Il Santo dei miracoli e il Patrono dei poveri
Nato a Lisbona nel 1195 come Fernando Martins de Bulhões, Sant’Antonio da Padova è stato un frate francescano, predicatore e teologo.
È venerato in tutto il mondo come il “santo dei miracoli”, invocato per ritrovare oggetti smarriti, per le cause impossibili e per la protezione dei bambini. La sua iconografia lo raffigura spesso con il Bambino Gesù in braccio (il canto tradizionale recita infatti: “Taumaturgo innamorato di Gesù, Bambino amato”), a simboleggiare la purezza della sua fede e la sua intima relazione con il divino, e con un giglio, simbolo di purezza.

La Tredicina e il Pane di Sant’Antonio, “taumaturgo innamorato”
I festeggiamenti veri e propri sono preceduti dalla “Tredicina”, tredici giorni di preghiera e preparazione spirituale che culminano nella vigilia della festa. Ufficialmente, la Tredicina è una preghiera al santo che si recita tradizionalmente nei tredici martedì che precedono il 13 giugno. L’idea di fondo di questa preghiera è quella di ripercorrere gli insegnamenti più significativi di Sant’Antonio (tra gli altri: l’importanza della Parola di Dio e della predicazione, l’amore per i poveri e la carità, la devozione all’Eucaristia e al Bambino Gesù), approfondendone i valori e le virtù. Da noi la Tredicina diviene la messa giornaliera (perlopiù pomeridiana) che inizia il 1 giugno e termina il 12. Ad annunciarla, alcuni colpi di fuochi artificiali.
Durante questo periodo è consuetudine benedire e distribuire il pane benedetto, che si ritiene abbia proprietà propiziatorie. Questa tradizione è legata alla carità e alla devozione del Santo verso i poveri e i bisognosi, ricordando il suo impegno nel nutrire i meno fortunati.

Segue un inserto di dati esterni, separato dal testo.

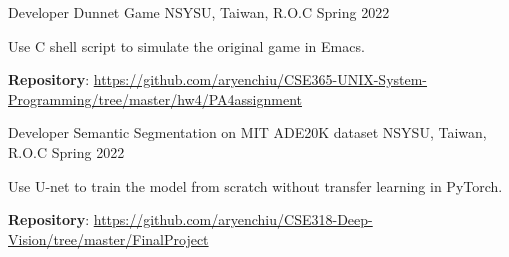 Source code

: 
\begin{cventries}

  \cventry
    {Developer} %
    {Dunnet Game} %
    {NSYSU, Taiwan, R.O.C} %
    {Spring 2022} %
    {
      \begin{cvitems} %
        \item {Use C shell script to simulate the original game in Emacs.}
        \item {\textbf{Repository}: \href{https://github.com/aryenchiu/CSE365-UNIX-System-Programming/tree/master/hw4/PA4assignment}{https://github.com/aryenchiu/CSE365-UNIX-System-Programming/tree/master/hw4/PA4assignment}}
      \end{cvitems}
    }

    \cventry
    {Developer} %
    {Semantic Segmentation on MIT ADE20K dataset} %
    {NSYSU, Taiwan, R.O.C} %
    {Spring 2022} %
    {
      \begin{cvitems} %
        \item {Use U-net to train the model from scratch without transfer learning in PyTorch.}
        \item {\textbf{Repository}: \href{https://github.com/aryenchiu/CSE318-Deep-Vision/tree/master/FinalProject}{https://github.com/aryenchiu/CSE318-Deep-Vision/tree/master/FinalProject}}
      \end{cvitems}
    }

\end{cventries}
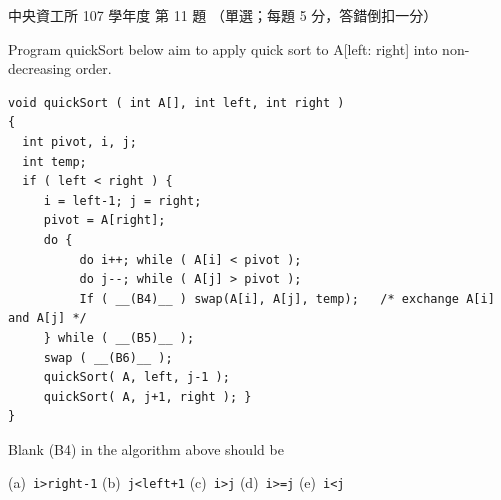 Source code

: \begin{pastexam}[label={px:ncu-107-dsa-11}]{中央資工所 107 學年度 第 11 題}
（單選；每題 5 分，答錯倒扣一分）

Program quickSort below aim to apply quick sort to A[left: right] into non-decreasing order.
\begin{verbatim}
void quickSort ( int A[], int left, int right )
{
  int pivot, i, j;
  int temp;
  if ( left < right ) {
     i = left-1; j = right;
     pivot = A[right];
     do {
          do i++; while ( A[i] < pivot );
          do j--; while ( A[j] > pivot );
          If ( __(B4)__ ) swap(A[i], A[j], temp);   /* exchange A[i] and A[j] */
     } while ( __(B5)__ );
     swap ( __(B6)__ );
     quickSort( A, left, j-1 );
     quickSort( A, j+1, right ); }
}
\end{verbatim}

Blank (B4) in the algorithm above should be

(a)~\texttt{i>right-1} \qquad (b)~\texttt{j<left+1} \qquad (c)~\texttt{i>j} \qquad (d)~\texttt{i>=j} \qquad (e)~\texttt{i<j}
\end{pastexam}


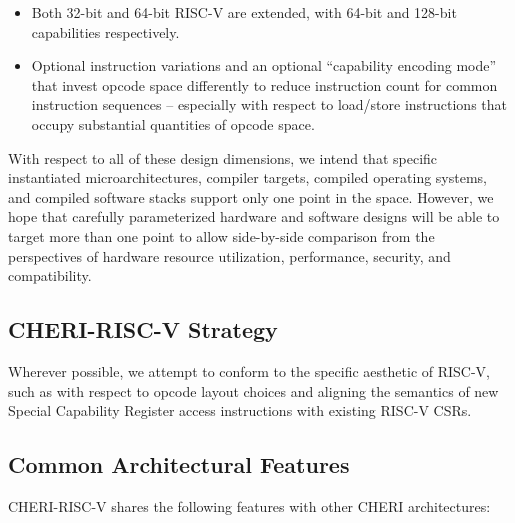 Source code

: \begin{itemize}
\item Both 32-bit and 64-bit RISC-V are extended, with 64-bit and 128-bit
  capabilities respectively.

\item Optional instruction variations and an optional ``capability encoding
  mode'' that
  invest opcode space differently to reduce instruction count for common
  instruction sequences -- especially with respect to load/store instructions
  that occupy substantial quantities of opcode space.
\end{itemize}

With respect to all of these design dimensions, we intend that specific
instantiated microarchitectures, compiler targets, compiled operating systems,
and compiled software stacks support only one point in the space.
However, we hope that carefully parameterized hardware and software designs
will be able to target more than one point to allow side-by-side comparison
from the perspectives of hardware resource utilization, performance, security,
and compatibility.

\subsection{CHERI-RISC-V Strategy}

Wherever possible, we attempt to conform to the specific aesthetic of RISC-V,
such as with respect to opcode layout choices and aligning the semantics of
new Special Capability Register access instructions with existing RISC-V CSRs.


\subsection{Common Architectural Features}

CHERI-RISC-V shares the following features with other CHERI architectures:

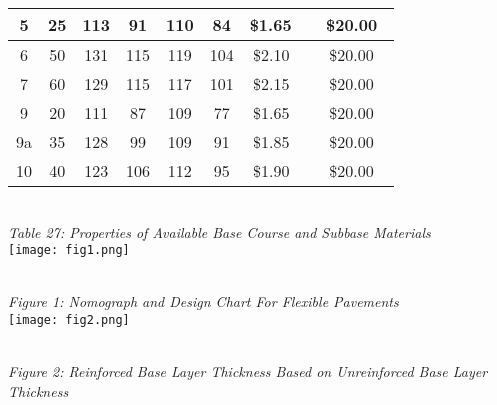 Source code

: \documentclass{article}
\begin{document}
\begin{center}
\begin{tabular}{|c|c|c|c|c|c|c|c|}
        \hline
        5 & 25              & 113                   & 91                        & 110                                      & 84                     & \$1.65~                      & ~\$20.00~                 \\ 
        \hline
        6                     & 50              & 131                   & 115                       & 119                                      & 104                    & \$2.10~                      & ~\$20.00~                 \\ 
        \hline
        7                     & 60              & 129                   & 115                       & 117                                      & 101                    & \$2.15~                      & ~\$20.00~                 \\ 
        \hline
        9 & 20              & 111                   & 87                        & 109                                      & 77                     & \$1.65~                      & ~\$20.00~                 \\ 
        \hline
        9a                    & 35              & 128                   & 99                        & 109                                      & 91                     & \$1.85~                      & ~\$20.00~                 \\ 
        \hline
        10                    & 40              & 123                   & 106                       & 112                                      & 95                     & \$1.90~                      & ~\$20.00~                 \\
        \hline
    \end{tabular}
    \vspace{0mm}
    \emph{\\Table 27: Properties of Available Base Course and Subbase Materials\\} 
    \vspace{7mm}
    \texttt{[image: fig1.png]}
    \vspace{3mm}
    \emph{\\Figure 1: Nomograph and Design Chart For Flexible Pavements\\} 
    \newpage
    \texttt{[image: fig2.png]}
    \vspace{3mm}
    \emph{\\Figure 2: Reinforced Base Layer Thickness Based on Unreinforced Base Layer Thickness\\} 
\end{center}
\end{document}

Polla e la “fiaccolata di Sant’Antuniello”: la devozione che unisce un paese
Il cuore pulsante della tradizione pollese è senza dubbio la “Fiaccolata di Sant’Antuniello”, che si celebra ogni anno alla vigilia della festa. Come recita il banner, “la devozione che unisce un paese” si manifesta in un rito che affonda le sue radici da oltre 100 anni.
Al calar della sera, una statuetta di Sant’Antuniello (così chiamato dai fedeli) esce in processione dal convento, per poi farvi ritorno in serata.

Ciò che rende unica questa processione è il suo percorso e l’interazione con i falò accesi nei vari rioni. La statuetta esce sorretta dai Frati del convento, accompagnata da una banda musicale, e visita ogni falò organizzato dalla comunità. Per ben tre volte, la statuetta compie un giro completo attorno al fuoco, trasportata da diversi gruppi di persone che si scambiano di volta in volta mentre i fedeli urlano a gran voce il suo nome: “Ndunduccio, Ndunduccio!”

La presenza dei falò, associata a riti purificatori e propiziatori di antica origine, a Polla assume un significato devozionale specifico legato al percorso del Santo.
L’intera tradizione è supportata e organizzata dall’associazione “Sant’Antuniello”.
In sintesi, il culto di Sant’Antonio da Padova nel Vallo di Diano è un mosaico di devozione e tradizione, ma a Polla, la “Fiaccolata di Sant’Antuniello” con i suoi falò, i cori e la partecipazione sentita dei fedeli, rappresenta un esempio straordinario di come la fede popolare possa plasmare e vivificare l’identità di un’intera comunità, in onore al Santo Taumaturgo.
La Fiaccolata di Sant’Antuniello fa parte della sezione “Celebrazioni” dell’Inventario del patrimonio culturale della Campania.